[[ DATA IN THIS EXERCISE open ]]
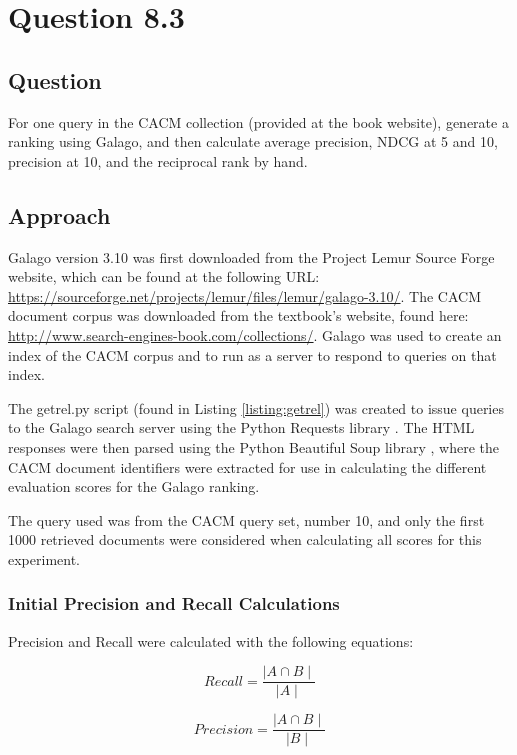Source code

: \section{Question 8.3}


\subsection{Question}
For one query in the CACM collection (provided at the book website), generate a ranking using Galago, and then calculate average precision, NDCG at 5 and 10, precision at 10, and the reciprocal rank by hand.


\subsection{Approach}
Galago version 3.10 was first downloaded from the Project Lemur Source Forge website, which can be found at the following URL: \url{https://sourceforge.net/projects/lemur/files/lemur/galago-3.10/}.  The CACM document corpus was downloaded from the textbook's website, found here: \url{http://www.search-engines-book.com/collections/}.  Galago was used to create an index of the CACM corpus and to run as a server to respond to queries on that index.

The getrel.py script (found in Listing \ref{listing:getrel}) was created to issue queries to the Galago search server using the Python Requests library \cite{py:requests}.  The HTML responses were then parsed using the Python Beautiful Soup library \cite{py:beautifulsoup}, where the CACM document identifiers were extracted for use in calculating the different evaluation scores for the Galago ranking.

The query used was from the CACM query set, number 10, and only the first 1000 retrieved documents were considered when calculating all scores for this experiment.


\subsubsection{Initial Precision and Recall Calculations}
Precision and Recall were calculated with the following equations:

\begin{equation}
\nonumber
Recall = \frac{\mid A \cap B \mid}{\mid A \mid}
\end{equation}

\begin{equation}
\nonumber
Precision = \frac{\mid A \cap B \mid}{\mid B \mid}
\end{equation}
[[ DATA IN THIS EXERCISE closed ]]
Start to finish, write out the data above exactly, omitting all pictures.

Source code

: \section{Question 8.3}


\subsection{Question}
For one query in the CACM collection (provided at the book website), generate a ranking using Galago, and then calculate average precision, NDCG at 5 and 10, precision at 10, and the reciprocal rank by hand.


\subsection{Approach}
Galago version 3.10 was first downloaded from the Project Lemur Source Forge website, which can be found at the following URL: \url{https://sourceforge.net/projects/lemur/files/lemur/galago-3.10/}.  The CACM document corpus was downloaded from the textbook's website, found here: \url{http://www.search-engines-book.com/collections/}.  Galago was used to create an index of the CACM corpus and to run as a server to respond to queries on that index.

The getrel.py script (found in Listing \ref{listing:getrel}) was created to issue queries to the Galago search server using the Python Requests library \cite{py:requests}.  The HTML responses were then parsed using the Python Beautiful Soup library \cite{py:beautifulsoup}, where the CACM document identifiers were extracted for use in calculating the different evaluation scores for the Galago ranking.

The query used was from the CACM query set, number 10, and only the first 1000 retrieved documents were considered when calculating all scores for this experiment.


\subsubsection{Initial Precision and Recall Calculations}
Precision and Recall were calculated with the following equations:

\begin{equation}
\nonumber
Recall = \frac{\mid A \cap B \mid}{\mid A \mid}
\end{equation}

\begin{equation}
\nonumber
Precision = \frac{\mid A \cap B \mid}{\mid B \mid}
\end{equation}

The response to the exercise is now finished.